Thai sniffer dogs trained to detect Covid-19 in human sweat have proved nearly 95% accurate during training and could be used to identify sick people at busy transport hubs within seconds, the head of a pilot project is reporting.

Six labrador retrievers were put through a six-month programme that included training them to sniff out an infected patient’s sweat from a choice of six vessels.

“The dogs take only one to two seconds to detect the virus,” Kaywalee Chatdarong, the leader of the project at the veterinary faculty of Thailand’s Chulalongkorn University, told Reuters.

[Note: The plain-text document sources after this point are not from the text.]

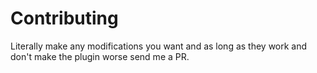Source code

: # Contributing
Literally make any modifications you want and as long as they work and don't make the plugin worse send me a PR.
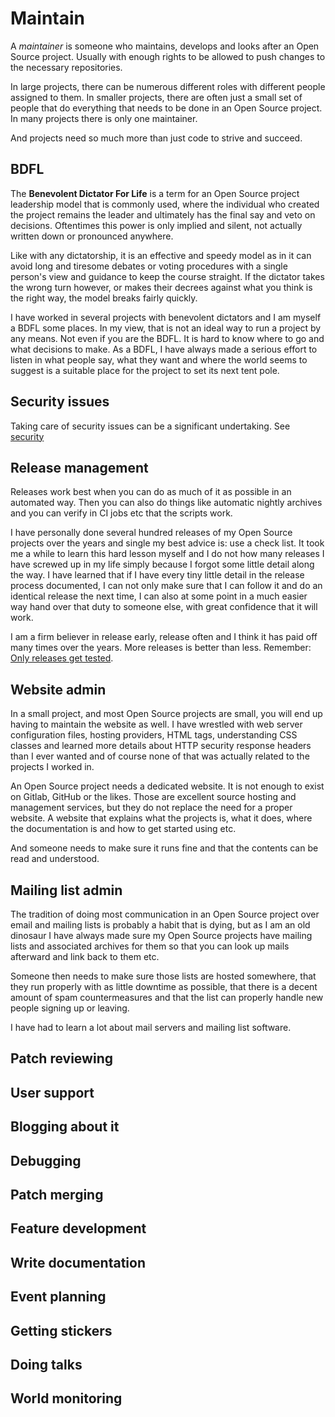 # Maintain

A *maintainer* is someone who maintains, develops and looks after an Open
Source project. Usually with enough rights to be allowed to push changes to
the necessary repositories.

In large projects, there can be numerous different roles with different people
assigned to them. In smaller projects, there are often just a small set of
people that do everything that needs to be done in an Open Source project. In
many projects there is only one maintainer.

And projects need so much more than just code to strive and succeed.

## BDFL

The **Benevolent Dictator For Life** is a term for an Open Source project
leadership model that is commonly used, where the individual who created the
project remains the leader and ultimately has the final say and veto on
decisions. Oftentimes this power is only implied and silent, not actually
written down or pronounced anywhere.

Like with any dictatorship, it is an effective and speedy model as in it can
avoid long and tiresome debates or voting procedures with a single person's
view and guidance to keep the course straight. If the dictator takes the wrong
turn however, or makes their decrees against what you think is the right way,
the model breaks fairly quickly.

I have worked in several projects with benevolent dictators and I am myself a
BDFL some places. In my view, that is not an ideal way to run a project by any
means. Not even if you are the BDFL. It is hard to know where to go and what
decisions to make. As a BDFL, I have always made a serious effort to listen in
what people say, what they want and where the world seems to suggest is a
suitable place for the project to set its next tent pole.

## Security issues

Taking care of security issues can be a significant undertaking. See
[security](security.md)

## Release management

Releases work best when you can do as much of it as possible in an automated
way. Then you can also do things like automatic nightly archives and you can
verify in CI jobs etc that the scripts work.

I have personally done several hundred releases of my Open Source projects
over the years and single my best advice is: use a check list. It took me a
while to learn this hard lesson myself and I do not how many releases I have
screwed up in my life simply because I forgot some little detail along the
way. I have learned that if I have every tiny little detail in the release
process documented, I can not only make sure that I can follow it and do an
identical release the next time, I can also at some point in a much easier way
hand over that duty to someone else, with great confidence that it will work.

I am a firm believer in release early, release often and I think it has paid
off many times over the years. More releases is better than less. Remember:
[Only releases get tested](code/releases.md).

## Website admin

In a small project, and most Open Source projects are small, you will end up
having to maintain the website as well. I have wrestled with web server
configuration files, hosting providers, HTML tags, understanding CSS classes
and learned more details about HTTP security response headers than I ever
wanted and of course none of that was actually related to the projects I
worked in.

An Open Source project needs a dedicated website. It is not enough to exist on
Gitlab, GitHub or the likes. Those are excellent source hosting and management
services, but they do not replace the need for a proper website. A website
that explains what the projects is, what it does, where the documentation is
and how to get started using etc.

And someone needs to make sure it runs fine and that the contents can be read
and understood.

## Mailing list admin

The tradition of doing most communication in an Open Source project over email
and mailing lists is probably a habit that is dying, but as I am an old
dinosaur I have always made sure my Open Source projects have mailing lists
and associated archives for them so that you can look up mails afterward and
link back to them etc.

Someone then needs to make sure those lists are hosted somewhere, that they
run properly with as little downtime as possible, that there is a decent
amount of spam countermeasures and that the list can properly handle new
people signing up or leaving.

I have had to learn a lot about mail servers and mailing list software.

## Patch reviewing

## User support

## Blogging about it

## Debugging

## Patch merging

## Feature development

## Write documentation

## Event planning

## Getting stickers

## Doing talks

## World monitoring

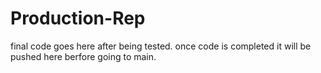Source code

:# Production-Rep
final code goes here after being tested. once code is completed it will be pushed here berfore going to main.
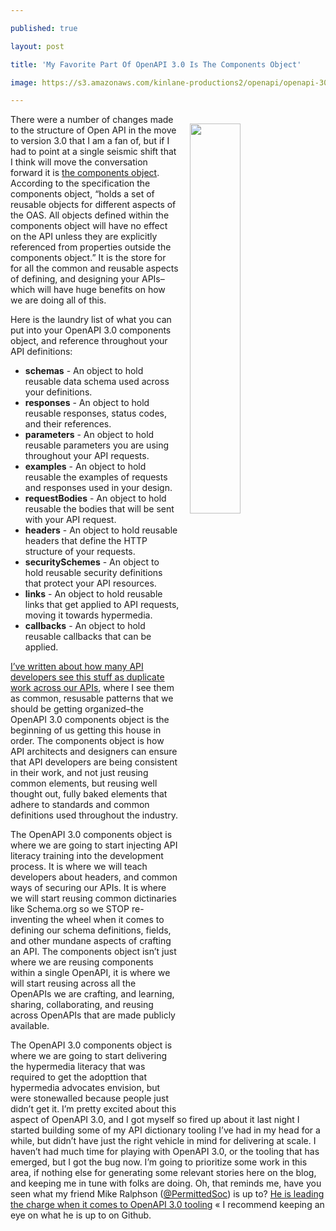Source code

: ---
published: true
layout: post
title: 'My Favorite Part Of OpenAPI 3.0 Is The Components Object'
image: https://s3.amazonaws.com/kinlane-productions2/openapi/openapi-30-components-object.png
---

<p><a href="https://github.com/OAI/OpenAPI-Specification/blob/master/versions/3.0.0.md#componentsObject"><img src="https://s3.amazonaws.com/kinlane-productions2/openapi/openapi-30-components-object.png" align="right" width="40%" style="padding: 15px;" /></a>
<p>There were a number of changes made to the structure of Open API in the move to version 3.0 that I am a fan of, but if I had to point at a single seismic shift that I think will move the conversation forward it is <a href="https://github.com/OAI/OpenAPI-Specification/blob/master/versions/3.0.0.md#componentsObject">the components object</a>. According to the specification the components object, “holds a set of reusable objects for different aspects of the OAS. All objects defined within the components object will have no effect on the API unless they are explicitly referenced from properties outside the components object.” It is the store for for all the common and reusable aspects of defining, and designing your APIs–which will have huge benefits on how we are doing all of this.

<p>Here is the laundry list of what you can put into your OpenAPI 3.0 components object, and reference throughout your API definitions:

<ul>
  <li><strong>schemas</strong> - An object to hold reusable data schema used across your definitions.</li>
  <li><strong>responses</strong> - An object to hold reusable responses, status codes, and their references.</li>
  <li><strong>parameters</strong> - An object to hold reusable parameters you are using throughout your API requests.</li>
  <li><strong>examples</strong> - An object to hold reusable the examples of requests and responses used in your design.</li>
  <li><strong>requestBodies</strong> - An object to hold reusable the bodies that will be sent with your API request.</li>
  <li><strong>headers</strong> - An object to hold reusable headers that define the HTTP structure of your requests.</li>
  <li><strong>securitySchemes</strong> - An object to hold reusable security definitions that protect your API resources.</li>
  <li><strong>links</strong> - An object to hold reusable links that get applied to API requests, moving it towards hypermedia.</li>
  <li><strong>callbacks</strong> - An object to hold reusable callbacks that can be applied.</li>
</ul>

<p><a href="http://apievangelist.com/2017/07/31/you-see-duplicate-work-while-i-see-common-patterns/">I’ve written about how many API developers see this stuff as duplicate work across our APIs</a>, where I see them as common, resusable patterns that we should be getting organized–the OpenAPI 3.0 components object is the beginning of us getting this house in order. The components object is how API architects and designers can ensure that API developers are being consistent in their work, and not just reusing common elements, but reusing well thought out, fully baked elements that adhere to standards and common definitions used throughout the industry.

<p>The OpenAPI 3.0 components object is where we are going to start injecting API literacy training into the development process. It is where we will teach developers about headers, and common ways of securing our APIs. It is where we will start reusing common dictinaries like Schema.org so we STOP re-inventing the wheel when it comes to defining our schema definitions, fields, and other mundane aspects of crafting an API. The components object isn’t just where we are reusing components within a single OpenAPI, it is where we will start reusing across all the OpenAPIs we are crafting, and learning, sharing, collaborating, and reusing across OpenAPIs that are made publicly available.

<p>The OpenAPI 3.0 components object is where we are going to start delivering the hypermedia literacy that was required to get the adopttion that hypermedia advocates envision, but were stonewalled because people just didn’t get it. I’m pretty excited about this aspect of OpenAPI 3.0, and I got myself so fired up about it last night I started building some of my API dictionary tooling I’ve had in my head for a while, but didn’t have just the right vehicle in mind for delivering at scale. I haven’t had much time for playing with OpenAPI 3.0, or the tooling that has emerged, but I got the bug now. I’m going to prioritize some work in this area, if nothing else for generating some relevant stories here on the blog, and keeping me in tune with folks are doing. Oh, that reminds me, have you seen what my friend Mike Ralphson (<a href="https://twitter.com/PermittedSoc">@PermittedSoc</a>) is up to? <a href="https://github.com/Mermade/">He is leading the charge when it comes to OpenAPI 3.0 tooling</a> « I recommend keeping an eye on what he is up to on Github.


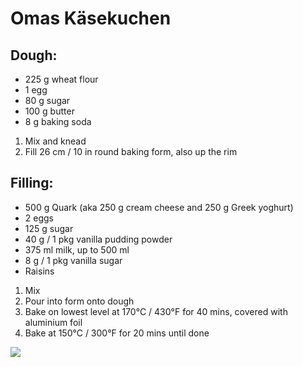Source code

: # Omas Käsekuchen

## Dough:
 - 225 g wheat flour
 - 1 egg
 - 80 g sugar
 - 100 g butter
 - 8 g baking soda

1. Mix and knead
2. Fill 26 cm / 10 in round baking form, also up the rim

## Filling:
 - 500 g Quark (aka 250 g cream cheese and 250 g Greek yoghurt)
 - 2 eggs
 - 125 g sugar
 - 40 g / 1 pkg vanilla pudding powder
 - 375 ml milk, up to 500 ml
 - 8 g / 1 pkg vanilla sugar
 - Raisins

1. Mix
2. Pour into form onto dough
3. Bake on lowest level at 170°C / 430°F for 40 mins, covered with aluminium foil
4. Bake at 150°C / 300°F for 20 mins until done

![](https://images.lecker.de/,id=8c0f3132,b=lecker,w=900,cg=c.jpg)
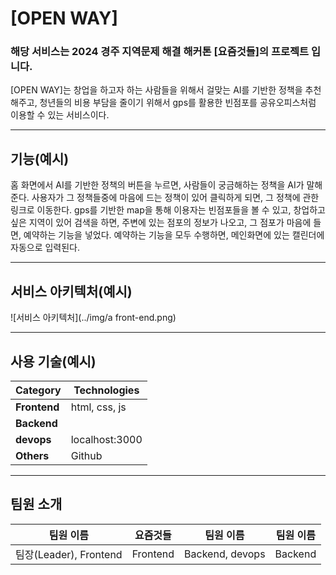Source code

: # [OPEN WAY]

### 해당 서비스는 2024 경주 지역문제 해결 해커톤 [요즘것들]의 프로젝트 입니다.
[OPEN WAY]는 창업을 하고자 하는 사람들을 위해서 걸맞는 AI를 기반한 정책을 추천해주고, 청년들의 비용 부담을 줄이기 위해서 gps를 활용한 빈점포를 공유오피스처럼 이용할 수 있는 서비스이다.

---
## 기능(예시)

홈 화면에서 AI를 기반한 정책의 버튼을 누르면, 사람들이 궁금해하는 정책을 AI가 말해준다.
사용자가 그 정책들중에 마음에 드는 정책이 있어 클릭하게 되면, 그 정책에 관한 링크로 이동한다.
gps를 기반한 map을 통해 이용자는 빈점포들을 볼 수 있고, 창업하고 싶은 지역이 있어 검색을 하면, 주변에 있는 점포의 정보가 나오고, 그 점포가 마음에 들면, 예약하는 기능을 넣었다.
예약하는 기능을 모두 수행하면, 메인화면에 있는 캘린더에 자동으로 입력된다.

---
## 서비스 아키텍처(예시)

![서비스 아키텍처](../img/a front-end.png)

---
## 사용 기술(예시)
| **Category**         | **Technologies** |
|----------------------|-------------|
| **Frontend**         | html, css, js      |
| **Backend**          |             |
| **devops**           | localhost:3000   |
| **Others**           | Github      |

---
## 팀원 소개
| **팀원 이름**            | **요즘것들** | **팀원 이름** | **팀원 이름** |
|----------------------|----------|-----------|---------|
| 팀장(Leader), Frontend | Frontend | Backend, devops | Backend |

“Within a minute, they will manage to go through 60 samples.”

The dogs’ superior sense of smell enables them to detect tiny amounts of a volatile organic compound secreted in the sweat of Covid-19 sufferers, even in the absence of disease symptoms, the Thai researcher said.

The dogs would not need to directly sniff people, but could screen samples of sweat, a task that should not be difficult in a tropical country such as Thailand, she added.

“The next step is we will put them out in the field,” said Kaywalee. “In the future, when we send them to airports or ports, where there is an influx of commuters, they will be much faster and more precise in detecting the virus than temperature checks.”

Other countries including Chile, Finland and India have also launched projects to train sniffer dogs to detect the virus, with a German veterinary clinic saying last month its sniffer dogs had achieved 94% detection accuracy in human saliva.

Thailand has been relatively successful in containing the virus, with a new wave of infections in the first two months of the year now levelling off.

It has also started vaccinating front-line health workers and hopes to find a way to let visitors return in greater numbers to revive its tourism-dependent economy, battered by the pandemic.